::: MATERIAL TO PROCESS

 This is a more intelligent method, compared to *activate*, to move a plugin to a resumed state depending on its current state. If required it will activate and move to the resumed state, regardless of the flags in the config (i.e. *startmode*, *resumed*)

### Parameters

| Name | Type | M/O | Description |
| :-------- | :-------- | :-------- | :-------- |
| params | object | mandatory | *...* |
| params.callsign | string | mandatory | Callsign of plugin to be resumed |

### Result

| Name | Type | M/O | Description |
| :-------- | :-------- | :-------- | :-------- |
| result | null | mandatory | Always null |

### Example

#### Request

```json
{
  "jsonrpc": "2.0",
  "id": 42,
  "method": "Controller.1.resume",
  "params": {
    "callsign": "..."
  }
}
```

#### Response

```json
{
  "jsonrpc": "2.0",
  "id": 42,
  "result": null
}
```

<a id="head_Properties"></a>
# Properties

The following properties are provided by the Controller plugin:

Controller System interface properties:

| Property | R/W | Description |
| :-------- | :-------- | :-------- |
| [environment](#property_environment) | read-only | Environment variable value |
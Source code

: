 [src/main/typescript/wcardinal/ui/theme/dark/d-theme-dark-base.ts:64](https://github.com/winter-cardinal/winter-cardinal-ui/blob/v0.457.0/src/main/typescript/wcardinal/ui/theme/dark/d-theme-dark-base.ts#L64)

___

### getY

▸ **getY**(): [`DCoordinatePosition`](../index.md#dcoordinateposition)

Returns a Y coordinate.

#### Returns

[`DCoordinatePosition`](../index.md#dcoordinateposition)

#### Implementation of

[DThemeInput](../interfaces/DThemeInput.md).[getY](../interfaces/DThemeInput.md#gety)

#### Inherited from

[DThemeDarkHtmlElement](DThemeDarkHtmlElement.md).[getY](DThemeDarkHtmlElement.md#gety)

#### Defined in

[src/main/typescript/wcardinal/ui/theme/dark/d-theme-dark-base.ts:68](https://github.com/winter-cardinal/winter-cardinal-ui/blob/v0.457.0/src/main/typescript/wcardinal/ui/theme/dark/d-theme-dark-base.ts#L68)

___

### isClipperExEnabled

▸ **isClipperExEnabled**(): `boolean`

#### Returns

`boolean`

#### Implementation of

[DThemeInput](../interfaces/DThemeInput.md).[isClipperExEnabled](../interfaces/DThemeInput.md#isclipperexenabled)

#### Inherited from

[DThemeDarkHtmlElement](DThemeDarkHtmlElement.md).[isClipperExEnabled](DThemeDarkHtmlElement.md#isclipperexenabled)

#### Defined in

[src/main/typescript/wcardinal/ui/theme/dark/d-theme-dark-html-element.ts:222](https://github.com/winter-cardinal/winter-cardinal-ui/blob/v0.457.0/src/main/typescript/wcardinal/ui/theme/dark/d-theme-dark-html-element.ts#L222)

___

::::::

Copy every line of the data above in which the string "wcardinal" appears.

: [src/main/typescript/wcardinal/ui/theme/dark/d-theme-dark-base.ts:64](https://github.com/winter-cardinal/winter-cardinal-ui/blob/v0.457.0/src/main/typescript/wcardinal/ui/theme/dark/d-theme-dark-base.ts#L64)
[src/main/typescript/wcardinal/ui/theme/dark/d-theme-dark-base.ts:68](https://github.com/winter-cardinal/winter-cardinal-ui/blob/v0.457.0/src/main/typescript/wcardinal/ui/theme/dark/d-theme-dark-base.ts#L68)
[src/main/typescript/wcardinal/ui/theme/dark/d-theme-dark-html-element.ts:222](https://github.com/winter-cardinal/winter-cardinal-ui/blob/v0.457.0/src/main/typescript/wcardinal/ui/theme/dark/d-theme-dark-html-element.ts#L222)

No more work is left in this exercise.